Ali Belhadj a aussi précisé que la situation des étrangers en Tunisie est caractérisée par la fragilité. Cependant, il a expliqué que les Tunisiens, notamment, les jeunes ne veulent pas, aujourd’hui, travailler dans plusieurs secteurs. Notamment, l’agriculture le textile et la construction.
Selon lui, le salaire d’une femme de ménage étrangère est le même que celui d’une femme tunisienne avec une moyenne d’environ 35 dinars à 40 dinars la journée. Cependant, la femme tunisienne n’accepte pas de travailler 8h par jour.
« Les jeunes ne veulent pas travailler dans certains secteurs. Ils sont un peu responsables de leur chômage»
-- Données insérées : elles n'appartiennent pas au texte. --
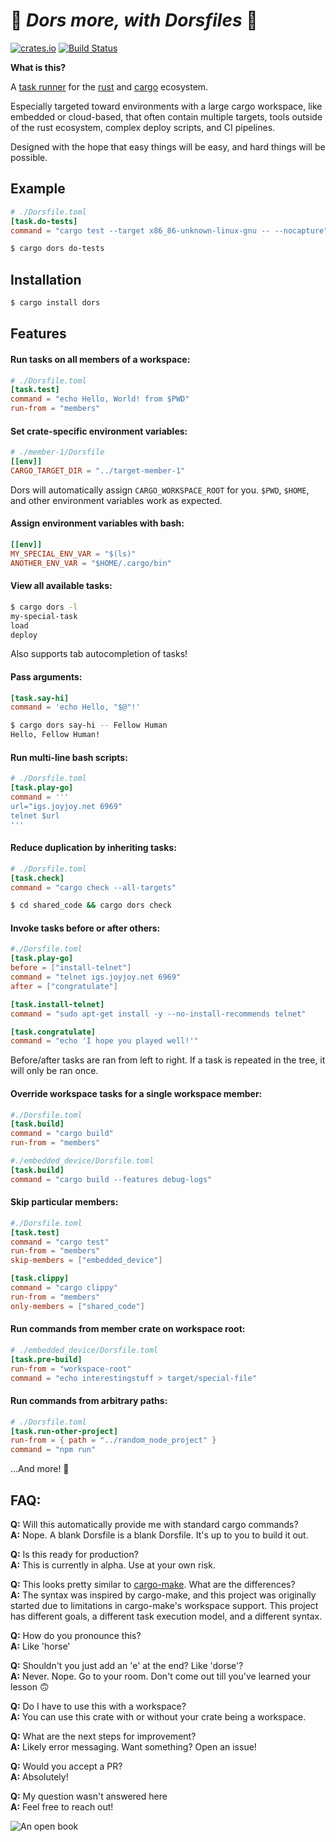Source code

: # 🌈 _**Dors more, with Dorsfiles**_ 🌂
[![crates.io](https://img.shields.io/crates/v/dors.svg)](https://crates.io/crates/dors)
[![Build Status](https://travis-ci.org/aklitzke/dors.svg?branch=master)](https://travis-ci.org/aklitzke/dors)

**What is this?**

A [task runner](https://en.wikipedia.org/wiki/Build_automation) for
the [rust](https://www.rust-lang.org/) and [cargo](https://github.com/rust-lang/cargo)
ecosystem.

Especially targeted toward environments with a large cargo workspace,
like embedded or cloud-based, that often contain multiple targets, tools
outside of the rust ecosystem, complex deploy scripts, and CI pipelines.

Designed with the hope that easy things will be easy, and hard things will be possible.

## Example

```toml
# ./Dorsfile.toml
[task.do-tests]
command = "cargo test --target x86_86-unknown-linux-gnu -- --nocapture"
```
```bash
$ cargo dors do-tests
```

## Installation

```bash
$ cargo install dors
```

## Features

#### Run tasks on all members of a workspace:
```toml
# ./Dorsfile.toml
[task.test]
command = "echo Hello, World! from $PWD"
run-from = "members"
```

#### Set crate-specific environment variables:
```toml
# ./member-1/Dorsfile
[[env]]
CARGO_TARGET_DIR = "../target-member-1"
```
Dors will automatically assign `CARGO_WORKSPACE_ROOT` for you. `$PWD`, `$HOME`, and other
environment variables work as expected.

#### Assign environment variables with bash:
```toml
[[env]]
MY_SPECIAL_ENV_VAR = "$(ls)"
ANOTHER_ENV_VAR = "$HOME/.cargo/bin"
```

#### View all available tasks:
```bash
$ cargo dors -l
my-special-task
load
deploy
```
Also supports tab autocompletion of tasks!

#### Pass arguments:
```toml
[task.say-hi]
command = 'echo Hello, "$@"!'
```
```bash
$ cargo dors say-hi -- Fellow Human
Hello, Fellow Human!
```

#### Run multi-line bash scripts:
```toml
# ./Dorsfile.toml
[task.play-go]
command = '''
url="igs.joyjoy.net 6969"
telnet $url
'''
```

#### Reduce duplication by inheriting tasks:
```toml
# ./Dorsfile.toml
[task.check]
command = "cargo check --all-targets"
```
```bash
$ cd shared_code && cargo dors check
```

#### Invoke tasks before or after others:
```toml
#./Dorsfile.toml
[task.play-go]
before = ["install-telnet"]
command = "telnet igs.joyjoy.net 6969"
after = ["congratulate"]

[task.install-telnet]
command = "sudo apt-get install -y --no-install-recommends telnet"

[task.congratulate]
command = "echo 'I hope you played well!'"
```
Before/after tasks are ran from left to right. If a task is repeated in the tree,
it will only be ran once.

#### Override workspace tasks for a single workspace member:
```toml
#./Dorsfile.toml
[task.build]
command = "cargo build"
run-from = "members"
```
```toml
#./embedded_device/Dorsfile.toml
[task.build]
command = "cargo build --features debug-logs"
```

#### Skip particular members:
```toml
#./Dorsfile.toml
[task.test]
command = "cargo test"
run-from = "members"
skip-members = ["embedded_device"]

[task.clippy]
command = "cargo clippy"
run-from = "members"
only-members = ["shared_code"]
```

#### Run commands from member crate on workspace root:
```toml
# ./embedded_device/Dorsfile.toml
[task.pre-build]
run-from = "workspace-root"
command = "echo interestingstuff > target/special-file"
```

#### Run commands from arbitrary paths:
```toml
# ./Dorsfile.toml
[task.run-other-project]
run-from = { path = "../random_node_project" }
command = "npm run"
```

...And more! 🎩

## FAQ:

**Q:** Will this automatically provide me with standard cargo commands?  
**A:** Nope. A blank Dorsfile is a blank Dorsfile. It's up to you to build it out.

**Q:** Is this ready for production?  
**A:** This is currently in alpha. Use at your own risk.

**Q:** This looks pretty similar to [cargo-make](https://github.com/sagiegurari/cargo-make). What are the differences?  
**A:** The syntax was inspired by cargo-make, and this project was originally
started due to limitations in cargo-make's workspace support. This project has different goals, a different task
execution model, and a different syntax.

**Q:** How do you pronounce this?  
**A:** Like 'horse'

**Q:** Shouldn't you just add an 'e' at the end? Like 'dorse'?  
**A:** Never. Nope. Go to your room. Don't come out till you've learned your lesson 🙃

**Q:** Do I have to use this with a workspace?  
**A:** You can use this crate with or without your crate being a workspace.

**Q:** What are the next steps for improvement?  
**A:** Likely error messaging. Want something? Open an issue!

**Q:** Would you accept a PR?  
**A:** Absolutely!

**Q:** My question wasn't answered here  
**A:** Feel free to reach out!

![An open book](https://emojipedia-us.s3.dualstack.us-west-1.amazonaws.com/thumbs/240/apple/237/open-book_1f4d6.png)
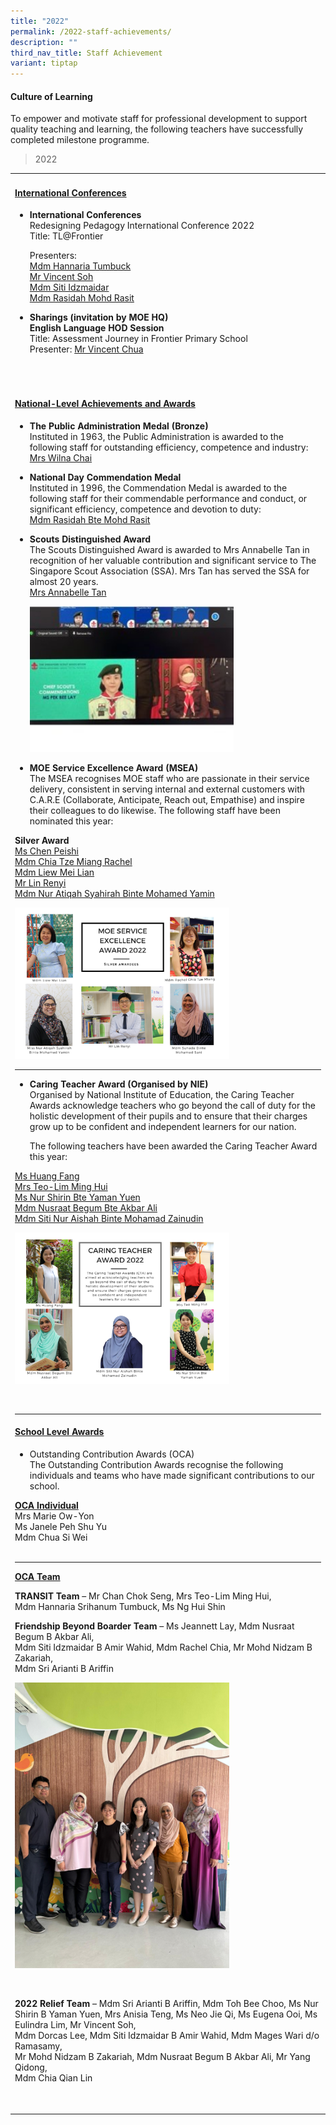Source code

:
 ```yaml
---
title: "2022"
permalink: /2022-staff-achievements/
description: ""
third_nav_title: Staff Achievement
variant: tiptap
---
```

<h4><strong>Culture of Learning</strong></h4>
<p>To empower and motivate staff for professional development to support
quality teaching and learning, the following teachers have successfully
completed milestone programme.</p>
<p></p>
<blockquote>
<p>2022</p>
</blockquote>
<p></p>
<table style="minWidth: 25px">
<colgroup>
<col>
</colgroup>
<tbody>
<tr>
<td rowspan="1" colspan="1">
<h4><strong><u>International Conferences</u></strong></h4>
<ul data-tight="true" class="tight">
<li>
<p><strong>International Conferences</strong>
<br>Redesigning Pedagogy International Conference 2022
<br>Title: TL@Frontier</p>
<p>Presenters:
<br><u>Mdm Hannaria Tumbuck<br>Mr Vincent Soh<br>Mdm Siti Idzmaidar<br>Mdm Rasidah Mohd Rasit</u>
</p>
</li>
</ul>
<p></p>
<ul data-tight="true" class="tight">
<li>
<p><strong>Sharings (invitation by MOE HQ)</strong>
<br><strong>English Language HOD Session</strong>
<br>Title: Assessment Journey in Frontier Primary School
<br>Presenter: <u>Mr Vincent Chua</u>
</p>
</li>
</ul>
<p>&nbsp;</p>
</td>
</tr>
<tr>
<td rowspan="1" colspan="1">
<p></p>
<h4><strong><u>National-Level Achievements and Awards</u></strong></h4>
<ul data-tight="true" class="tight">
<li>
<p><strong>The Public Administration Medal (Bronze)</strong>
<br>Instituted in 1963, the Public Administration is awarded to the following
staff for outstanding efficiency, competence and industry:
<br><u>Mrs Wilna Chai</u>
</p>
</li>
</ul>
<p></p>
<ul data-tight="true" class="tight">
<li>
<p><strong>National Day Commendation Medal</strong>
<br>Instituted in 1996, the Commendation Medal is awarded to the following
staff for their commendable performance and conduct, or significant efficiency,
competence and devotion to duty:
<br><u>Mdm Rasidah Bte Mohd Rasit</u>
</p>
</li>
</ul>
<p></p>
<ul data-tight="true" class="tight">
<li>
<p><strong>Scouts Distinguished&nbsp;Award</strong>
<br>The Scouts Distinguished Award is awarded to Mrs Annabelle Tan in recognition
of her valuable contribution and significant service to The Singapore Scout
Association (SSA). Mrs Tan has served the SSA for almost 20 years.
<br><u>Mrs Annabelle Tan</u>
</p>
<p></p>
<p></p>
<div class="isomer-image-wrapper">
<img style="width: 70%;" height="auto" width="100%" alt="" src="/images/Staff Achievements/Annabelle.jpg">
</div>
<p></p>
</li>
<li>
<p><strong>MOE Service Excellence Award (MSEA)</strong>
<br>The MSEA recognises MOE staf​f who are​​ passionate in their service delivery,
consistent in serving internal and external customers with C.A.R.E (Collaborate,
Anticipate, Reach out, Empathise) and inspire their colleagues to do likewise.
The following staff have been nominated this year:&nbsp;</p>
</li>
</ul>
<p><strong>Silver Award</strong>
<br><u>Ms Chen Peishi<br>Mdm Chia Tze Miang Rachel<br>Mdm Liew Mei Lian<br>Mr Lin Renyi<br>Mdm Nur Atiqah Syahirah Binte Mohamed Yamin</u>&nbsp;</p>
<p></p>
<div class="isomer-image-wrapper">
<img style="width: 70%;" height="auto" width="100%" alt="" src="/images/Staff Achievements/5__MSEA_2022_page_2.jpg">
</div>
<p></p>
<hr>
<p></p>
<ul data-tight="true" class="tight">
<li>
<p><strong>Caring Teacher Award (Organised by NIE)</strong>
<br>Organised by National Institute of Education, the Caring Teacher Awards
acknowledge teachers who go beyond the call of duty for the holistic development
of their pupils and to ensure that their charges grow up to be confident
and independent learners for our nation.
<br>
</p>
<p>The following teachers have been awarded the Caring Teacher Award this
year:&nbsp;
<br>
</p>
</li>
</ul>
<p><u>Ms Huang Fang <br>Mrs Teo-Lim Ming Hui <br>Ms Nur Shirin Bte Yaman Yuen <br>Mdm Nusraat Begum Bte Akbar Ali <br>Mdm Siti Nur Aishah Binte Mohamad Zainudin</u>&nbsp;</p>
<p></p>
<div class="isomer-image-wrapper">
<img style="width: 70%;" height="auto" width="100%" alt="" src="/images/Staff Achievements/6__2022_CTA.jpg">
</div>
<p></p>
<p>&nbsp;</p>
<hr>
<p></p>
<p></p>
<p></p>
<h4><strong><u>School Level Awards</u></strong></h4>
<ul data-tight="true" class="tight">
<li>
<p>Outstanding Contribution Awards (OCA)
<br>The Outstanding Contribution Awards recognise the following individuals
and teams who have made significant contributions to our school.&nbsp;</p>
</li>
</ul>
<p><strong><u>OCA Individual</u></strong>
<br>Mrs Marie Ow-Yon
<br>Ms Janele Peh Shu Yu
<br>Mdm Chua Si Wei&nbsp;
<br>
<br>
</p>
<hr>
<p><strong><u>OCA Team</u></strong>
<br>
</p>
<p><strong>TRANSIT Team</strong> – Mr Chan Chok Seng, Mrs Teo-Lim Ming Hui,
<br>Mdm Hannaria Srihanum Tumbuck, Ms Ng Hui Shin&nbsp;</p>
<p><strong>Friendship Beyond Boarder Team</strong> – Ms Jeannett Lay, Mdm
Nusraat Begum B Akbar Ali,
<br>Mdm Siti Idzmaidar B Amir Wahid, Mdm Rachel Chia, Mr Mohd Nidzam B Zakariah,
<br>Mdm Sri Arianti B Ariffin
<br>
</p>
<div class="isomer-image-wrapper">
<img style="width: 70%;" height="auto" width="100%" alt="" src="/images/Staff Achievements/2022_OCA_Friendship_Beyond_Border_Programme.jpg">
</div>
<p>
<br>
</p>
<p><strong>2022 Relief Team</strong> – Mdm Sri Arianti B Ariffin, Mdm Toh
Bee Choo, Ms Nur Shirin B Yaman Yuen, Mrs Anisia Teng, Ms Neo Jie Qi, Ms
Eugena Ooi, Ms Eulindra Lim, Mr Vincent Soh,
<br>Mdm Dorcas Lee, Mdm Siti Idzmaidar B Amir Wahid, Mdm Mages Wari d/o Ramasamy,
<br>Mr Mohd Nidzam B Zakariah, Mdm Nusraat Begum B Akbar Ali, Mr Yang Qidong,
<br>Mdm Chia Qian Lin</p>
<p>&nbsp;</p>
</td>
</tr>
</tbody>
</table>
<p></p>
« La question du travail irrégulier des migrants ne peut être résolue qu’après la compréhension de la relation complexe entre plusieurs facteurs. Parmi lesquels les Tunisiens qui ne veulent pas travailler, les employeurs et les migrants », a souligné Ali Belhadj
Impact du travail irrégulier
Selon l’expert dans le domaine de la migration, les impacts de migrations ne peuvent être distingués qu’au moyen et long termes. En effet, l’augmentation du phénomène de la violence chez les migrants constitue le premier impact.
Mais le plus important c’est l’impact économique. M.Belhaj a expliqué que le travail irrégulier ne fera qu’augmenter le taux de l’économie informelle.
Il a également affirmé que ce type de travail contribue à la détérioration de l’économie structurée. Car ces travailleurs qui produisent de la valeur ajoutée ne sont pas intégrés dans la dynamique économique.
En outre, il a expliqué que cette situation ne permet pas à la Tunisie de profiter de l’argent transféré par les migrants à leurs familles dans les pays d’origine. Ce qui provoque le développement de l’échange illégal.
« Les seules bénéficiaires de ce travail irrégulier sont les employeurs. Ils préfèrent leur payer des salaires bas pour ne pas payer les charges sociales. Et cela est un manque à gagner pour les caisses sociales », a ajouté Ali Belhadj.
Cependant, cette situation est due à un problème juridique. En effet, selon lui, les employeurs veulent, parfois, se conformer à la loi et régler ainsi la situation du migrant. Mais, la loi tunisienne ne le permet pas. Et cela, fautes de mécanismes de la régularisation. Il a ajouté que ces aspects règlementaires ont des conséquences sociales et économiques néfastes.
Dans ce contexte, il a appelé l’Etat à trouver des solutions et à mettre en place des lois. Et ce, afin de les aider à régulariser leurs situations et surtout les protéger.
En outre, l’UGTT, par exemple, a tenté d’aider ces migrants irréguliers et à trouver des solutions pour résoudre plusieurs problèmes liés à des conflits entre employés et employeurs. Ainsi, elle a résolu des difficultés liées au paiement des salaires des migrants. La centrale syndicale a aussi consenti des efforts pour mieux conseiller et informer les migrants sur leurs droits au travail et sur la réglementation organisant la migration en Tunisie.